Governments Worldwide Pledge $470 Billion for Clean Energy Measures: IEA Report
Countries have mobilized $16 trillion in overall fiscal support in response to the Covid-19 pandemic
November 10, 2021
The International Energy Agency (IEA) has said governments worldwide had earmarked $470 billion as of October 2021 to clean energy measures as part of their economic response to the Covid-19 crisis, an increase of $90 billion when compared to the previous quarter’s numbers.
The spending on clean energy is part of the $16 trillion planned by governments in fiscal support to stabilize economies following the pandemic.
In its ‘Sustainable Recovery Tracker,’ IEA said that most clean energy mobilization comes from an updated assessment of subsidies for renewables, electric vehicles, and energy efficiency retrofits. Long-term-oriented economic recovery spending directed at long-term investments remained at around $2.3 trillion.

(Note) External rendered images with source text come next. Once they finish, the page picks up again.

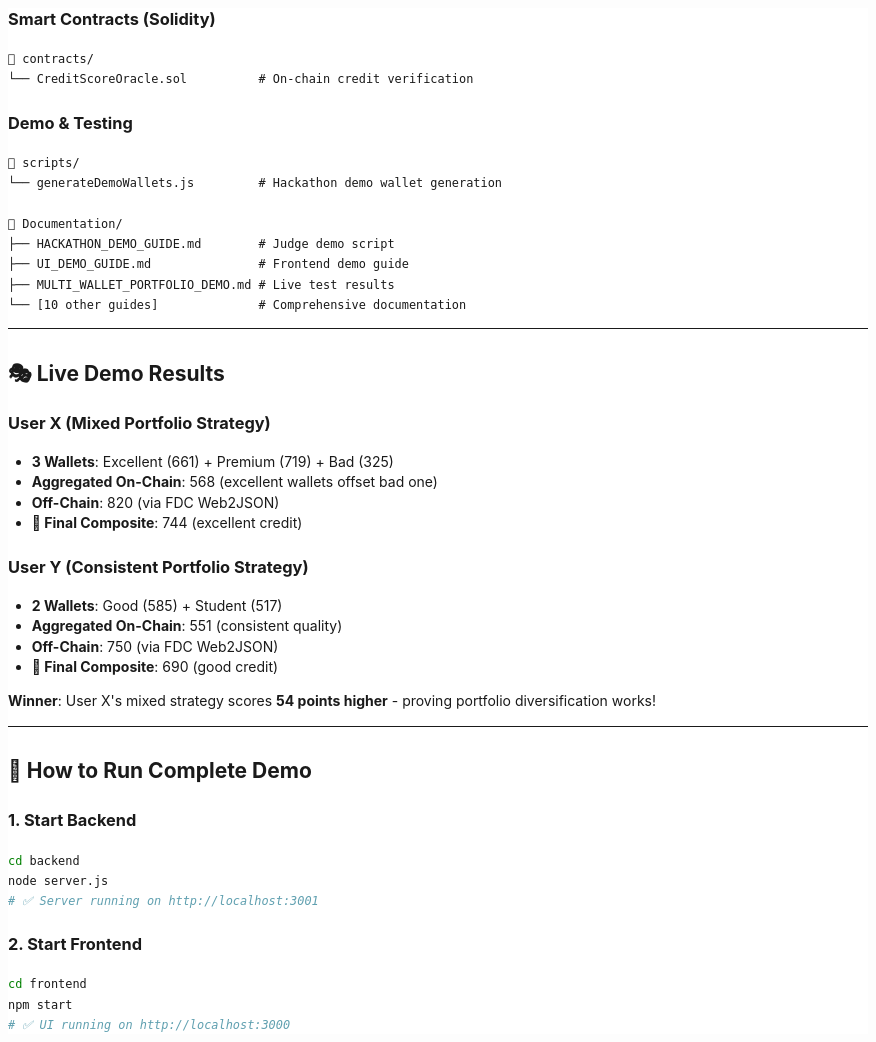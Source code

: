 ### **Smart Contracts (Solidity)**
```
📁 contracts/
└── CreditScoreOracle.sol          # On-chain credit verification
```

### **Demo & Testing**
```
📁 scripts/
└── generateDemoWallets.js         # Hackathon demo wallet generation

📁 Documentation/
├── HACKATHON_DEMO_GUIDE.md        # Judge demo script
├── UI_DEMO_GUIDE.md               # Frontend demo guide
├── MULTI_WALLET_PORTFOLIO_DEMO.md # Live test results
└── [10 other guides]              # Comprehensive documentation
```

---

## 🎭 **Live Demo Results**

### **User X (Mixed Portfolio Strategy)**
- **3 Wallets**: Excellent (661) + Premium (719) + Bad (325)
- **Aggregated On-Chain**: 568 (excellent wallets offset bad one)
- **Off-Chain**: 820 (via FDC Web2JSON)
- **🎯 Final Composite**: 744 (excellent credit)

### **User Y (Consistent Portfolio Strategy)**
- **2 Wallets**: Good (585) + Student (517)
- **Aggregated On-Chain**: 551 (consistent quality)
- **Off-Chain**: 750 (via FDC Web2JSON)
- **🎯 Final Composite**: 690 (good credit)

**Winner**: User X's mixed strategy scores **54 points higher** - proving portfolio diversification works!

---

## 🚀 **How to Run Complete Demo**

### **1. Start Backend**
```bash
cd backend
node server.js
# ✅ Server running on http://localhost:3001
```

### **2. Start Frontend**
```bash
cd frontend
npm start
# ✅ UI running on http://localhost:3000
```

Several countries are still crafting and approving new spending programs that would include substantial clean energy provisions. In these under-deliberation spending packages, nations could see significant portions earmarked for clean energy. The spending provides energy efficiency of buildings, renewable electricity generation and power grids, clean transport, and innovation hydrogen technologies and carbon capture, utilization, and storage. These measures could bring advanced economies, which already represent the bulk of global recovery spending directed towards clean energy, quite close to the levels envisioned in the sustainable recovery plan, IEA said.
Government spending rose substantially in energy efficiency, clean fuels innovation funding, and low-carbon and efficient transport, adding to strong government support for these areas.
However, mobilizing the additional investment is dependent on the bulk of government spending reaching market actors in the crucial 2021-2023 recovery period. Long lead times for project development and lags in implementation could significantly delay the impact on the real economy.
The Sustainable Recovery Tracker said advanced economies continue to lead in clean energy spending by governments, reaching nearly two-thirds of the levels envisioned for economic recovery. New infrastructure spending packages under consideration in France, Japan, and the United States could substantially increase clean energy investment figures in advanced economies further and bring them close to the levels recommended in the Sustainable Recovery Plan. However, further investments in advanced economies will be needed over the rest of this decade to put them on a path consistent with reaching net zero emissions from energy globally by 2050.
In contrast, in emerging and developing economies, government spending remains only around one-tenth of the level seen in advanced economies. Apart from India’s Gati Shakti infrastructure plan, no notable new spending plans with clean energy provisions are in the works in emerging and developing economies, which currently face the challenges of slower economic recovery and limited fiscal leeway.
Earlier, in its ‘World Energy Investment 2021’, IEA found that annual global energy investment will rise to $1.9 trillion in the current year, rebounding nearly 10% from 2020 and bringing the total volume of investments back towards pre-pandemic levels.
In its ‘Renewables 2020′ report, IEA said India would be the most significant contributor to the renewable upswing in 2021. The country’s annual additions are expected to double in 2021 compared to 2020.